Don Tonino Bello e la gente, il Papa ammirato dal fervore

Don Tonino Bello «davanti al Tabernacolo imparava a farsi mangiare dalla gente», è questa la chiave principale per poter comprendere la figura del vescovo dei poveri che Papa Francesco è andato a visitare nel suo breve viaggio apostolico di ieri in Puglia. 

Ecclesia 21_04_2018

Don Tonino Bello «davanti al Tabernacolo imparava a farsi mangiare dalla gente», è questa la chiave principale per poter comprendere la figura del vescovo dei poveri che Papa Francesco è andato a visitare nel suo breve viaggio apostolico di ieri in Puglia. Come ha ricordato nell’omelia della messa celebrata al Porto di Molfetta, per don Tonino «non bastano le opere di carità», se manca «l’amore da cui partono le opere, se manca la sorgente, se manca il punto di partenza che è l’Eucaristia, ogni impegno pastorale risulta solo una girandola di cose».

SULLA TOMBA DI DON TONINO

Il viaggio si è aperto alla mattina con il momento di preghiera sulla tomba del vescovo, a cui è seguito un discorso rivolto ai fedeli. «Don Tonino», ha detto il Papa, «ci richiama a non teorizzare la vicinanza ai poveri, ma a stare loro vicino, come ha fatto Gesù, che per noi, da ricco che era, si è fatto povero». Ha quindi ricordato l’attenzione che monsignor Bello riservava al problema del lavoro, perché «se la guerra genera povertà, anche la povertà genera guerra. La pace, perciò, si costruisce a cominciare dalle case, dalle strade, dalle botteghe, là dove artigianalmente si plasma la comunione». La vocazione secondo don Tonino è «una chiamata a diventare non solo fedeli devoti, ma veri e propri innamorati del Signore, con l’ardore del sogno, lo slancio del dono, l’audacia di non fermarsi alle mezze misure». Ha parlato del suo desiderio «di una Chiesa per il mondo: non mondana, ma per il mondo. Che il Signore ci dia questa grazia: una Chiesa non mondana, al servizio del mondo. Una Chiesa monda di autoreferenzialità».

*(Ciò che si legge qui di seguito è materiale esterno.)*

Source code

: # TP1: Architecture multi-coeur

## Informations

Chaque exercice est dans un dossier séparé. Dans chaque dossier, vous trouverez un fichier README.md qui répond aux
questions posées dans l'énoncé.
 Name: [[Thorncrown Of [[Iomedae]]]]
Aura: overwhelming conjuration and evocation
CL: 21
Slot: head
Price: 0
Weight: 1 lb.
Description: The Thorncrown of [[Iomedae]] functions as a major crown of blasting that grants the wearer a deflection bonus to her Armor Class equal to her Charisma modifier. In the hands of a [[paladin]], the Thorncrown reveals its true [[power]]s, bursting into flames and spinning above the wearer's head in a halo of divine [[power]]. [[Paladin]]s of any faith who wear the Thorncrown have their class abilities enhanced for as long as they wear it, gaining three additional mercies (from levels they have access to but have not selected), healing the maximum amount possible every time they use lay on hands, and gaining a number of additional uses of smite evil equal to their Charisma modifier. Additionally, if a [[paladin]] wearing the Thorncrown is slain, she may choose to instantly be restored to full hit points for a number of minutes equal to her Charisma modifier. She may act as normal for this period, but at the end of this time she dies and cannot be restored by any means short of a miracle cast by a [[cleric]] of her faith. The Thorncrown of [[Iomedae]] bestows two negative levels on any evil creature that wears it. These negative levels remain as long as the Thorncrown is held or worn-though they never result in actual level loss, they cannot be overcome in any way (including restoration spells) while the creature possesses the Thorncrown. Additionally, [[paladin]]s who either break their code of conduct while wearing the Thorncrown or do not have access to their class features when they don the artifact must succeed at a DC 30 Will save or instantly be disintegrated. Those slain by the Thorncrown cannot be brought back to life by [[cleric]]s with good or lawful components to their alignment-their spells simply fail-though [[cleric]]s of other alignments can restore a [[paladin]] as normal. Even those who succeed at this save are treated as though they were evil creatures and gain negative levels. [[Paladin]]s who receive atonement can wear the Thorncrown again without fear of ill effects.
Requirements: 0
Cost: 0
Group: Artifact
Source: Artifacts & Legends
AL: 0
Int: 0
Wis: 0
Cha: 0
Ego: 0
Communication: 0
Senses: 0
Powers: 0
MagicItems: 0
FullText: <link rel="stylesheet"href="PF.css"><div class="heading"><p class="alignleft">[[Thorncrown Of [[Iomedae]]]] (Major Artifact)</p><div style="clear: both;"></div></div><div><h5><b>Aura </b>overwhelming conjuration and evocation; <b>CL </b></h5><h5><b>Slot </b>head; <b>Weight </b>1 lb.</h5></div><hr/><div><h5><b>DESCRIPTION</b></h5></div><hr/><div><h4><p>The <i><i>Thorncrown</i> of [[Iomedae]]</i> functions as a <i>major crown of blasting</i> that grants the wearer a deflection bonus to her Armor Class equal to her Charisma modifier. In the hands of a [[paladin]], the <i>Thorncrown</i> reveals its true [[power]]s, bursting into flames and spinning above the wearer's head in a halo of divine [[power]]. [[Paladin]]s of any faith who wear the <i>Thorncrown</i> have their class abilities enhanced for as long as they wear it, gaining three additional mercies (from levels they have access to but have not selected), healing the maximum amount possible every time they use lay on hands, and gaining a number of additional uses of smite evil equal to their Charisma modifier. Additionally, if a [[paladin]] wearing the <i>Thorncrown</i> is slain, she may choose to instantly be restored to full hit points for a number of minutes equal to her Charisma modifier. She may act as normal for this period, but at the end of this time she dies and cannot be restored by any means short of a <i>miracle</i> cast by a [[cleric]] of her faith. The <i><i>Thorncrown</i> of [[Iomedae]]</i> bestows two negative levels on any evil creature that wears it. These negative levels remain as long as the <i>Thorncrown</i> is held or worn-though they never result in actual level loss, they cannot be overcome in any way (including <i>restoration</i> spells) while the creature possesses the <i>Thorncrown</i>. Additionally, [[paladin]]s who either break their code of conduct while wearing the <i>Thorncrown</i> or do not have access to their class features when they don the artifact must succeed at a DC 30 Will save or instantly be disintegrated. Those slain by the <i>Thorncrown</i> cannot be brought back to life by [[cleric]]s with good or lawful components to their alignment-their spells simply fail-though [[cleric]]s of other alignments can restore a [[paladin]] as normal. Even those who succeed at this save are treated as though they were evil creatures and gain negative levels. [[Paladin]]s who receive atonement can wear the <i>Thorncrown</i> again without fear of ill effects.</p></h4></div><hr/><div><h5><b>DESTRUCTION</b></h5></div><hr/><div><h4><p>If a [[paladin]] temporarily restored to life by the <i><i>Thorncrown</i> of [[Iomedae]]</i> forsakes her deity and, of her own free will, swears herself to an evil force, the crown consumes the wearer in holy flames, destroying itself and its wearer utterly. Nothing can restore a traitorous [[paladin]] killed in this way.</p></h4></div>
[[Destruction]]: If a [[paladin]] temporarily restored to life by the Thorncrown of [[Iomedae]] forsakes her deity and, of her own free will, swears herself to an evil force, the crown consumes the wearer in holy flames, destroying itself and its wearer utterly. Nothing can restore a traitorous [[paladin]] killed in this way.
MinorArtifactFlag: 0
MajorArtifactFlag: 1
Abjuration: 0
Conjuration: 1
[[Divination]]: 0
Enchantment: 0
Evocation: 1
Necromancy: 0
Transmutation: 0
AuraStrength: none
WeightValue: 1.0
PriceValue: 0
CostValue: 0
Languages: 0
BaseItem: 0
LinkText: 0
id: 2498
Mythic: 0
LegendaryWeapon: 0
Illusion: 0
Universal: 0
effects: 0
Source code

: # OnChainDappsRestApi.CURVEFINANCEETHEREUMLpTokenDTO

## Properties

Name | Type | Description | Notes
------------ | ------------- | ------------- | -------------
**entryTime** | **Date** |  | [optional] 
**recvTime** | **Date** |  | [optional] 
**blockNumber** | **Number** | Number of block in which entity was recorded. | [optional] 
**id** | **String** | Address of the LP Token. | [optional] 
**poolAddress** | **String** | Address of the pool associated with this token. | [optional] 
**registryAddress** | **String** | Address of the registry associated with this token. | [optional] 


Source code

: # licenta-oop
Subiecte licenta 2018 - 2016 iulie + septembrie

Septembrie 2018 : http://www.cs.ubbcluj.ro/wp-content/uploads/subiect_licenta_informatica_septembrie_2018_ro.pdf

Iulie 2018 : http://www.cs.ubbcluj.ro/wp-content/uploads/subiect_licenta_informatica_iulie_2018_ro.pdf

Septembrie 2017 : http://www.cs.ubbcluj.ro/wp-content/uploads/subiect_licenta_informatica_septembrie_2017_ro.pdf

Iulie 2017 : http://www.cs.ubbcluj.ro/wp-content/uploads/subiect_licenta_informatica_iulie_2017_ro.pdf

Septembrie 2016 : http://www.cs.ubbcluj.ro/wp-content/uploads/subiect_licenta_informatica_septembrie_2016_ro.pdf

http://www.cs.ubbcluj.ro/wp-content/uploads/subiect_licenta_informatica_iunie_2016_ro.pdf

Ecco allora «la sua salutare allergia verso i titoli e gli onori, il suo desiderio di privarsi di qualcosa per Gesù che si è spogliato di tutto, il suo coraggio di liberarsi di quel che può ricordare i segni del potere per dare spazio al potere dei segni».

«Caro don Tonino», ha concluso Francesco, «ci hai messo in guardia dall’immergerci nel vortice delle faccende senza piantarci davanti al tabernacolo, per non illuderci di lavorare invano per il Regno[12]. E noi ci potremmo chiedere se partiamo dal tabernacolo o da noi stessi».

LA MESSA

Durante la messa al Porto di Molfetta il Papa è tornato sul tema della necessità di radicarsi in Cristo, e in Gesù Eucaristia in particolare, per essere capaci di «passare dalle parole ai fatti» e vivere il Vangelo.

«Gesù nel Vangelo aggiunge: «Colui che mangia me vivrà per me» (v. 57). Come a dire: chi si nutre dell’Eucaristia assimila la stessa mentalità del Signore. Egli è Pane spezzato per noi e chi lo riceve diventa a sua volta pane spezzato, che non lievita d’orgoglio, ma si dona agli altri: smette di vivere per sé, per il proprio successo, per avere qualcosa o per diventare qualcuno, ma vive per Gesù e come Gesù, cioè per gli altri».

È Gesù il perno di ogni azione pastorale, «dopo aver incontrato il Risorto», ha detto Francesco, «non si può attendere, non si può rimandare; bisogna andare, uscire, nonostante tutti i problemi e le incertezze». A Lui «non si risponde secondo i calcoli e le convenienze del momento; gli si risponde col “sì” di tutta la vita. Egli non cerca le nostre riflessioni, ma la nostra conversione. Punta al cuore».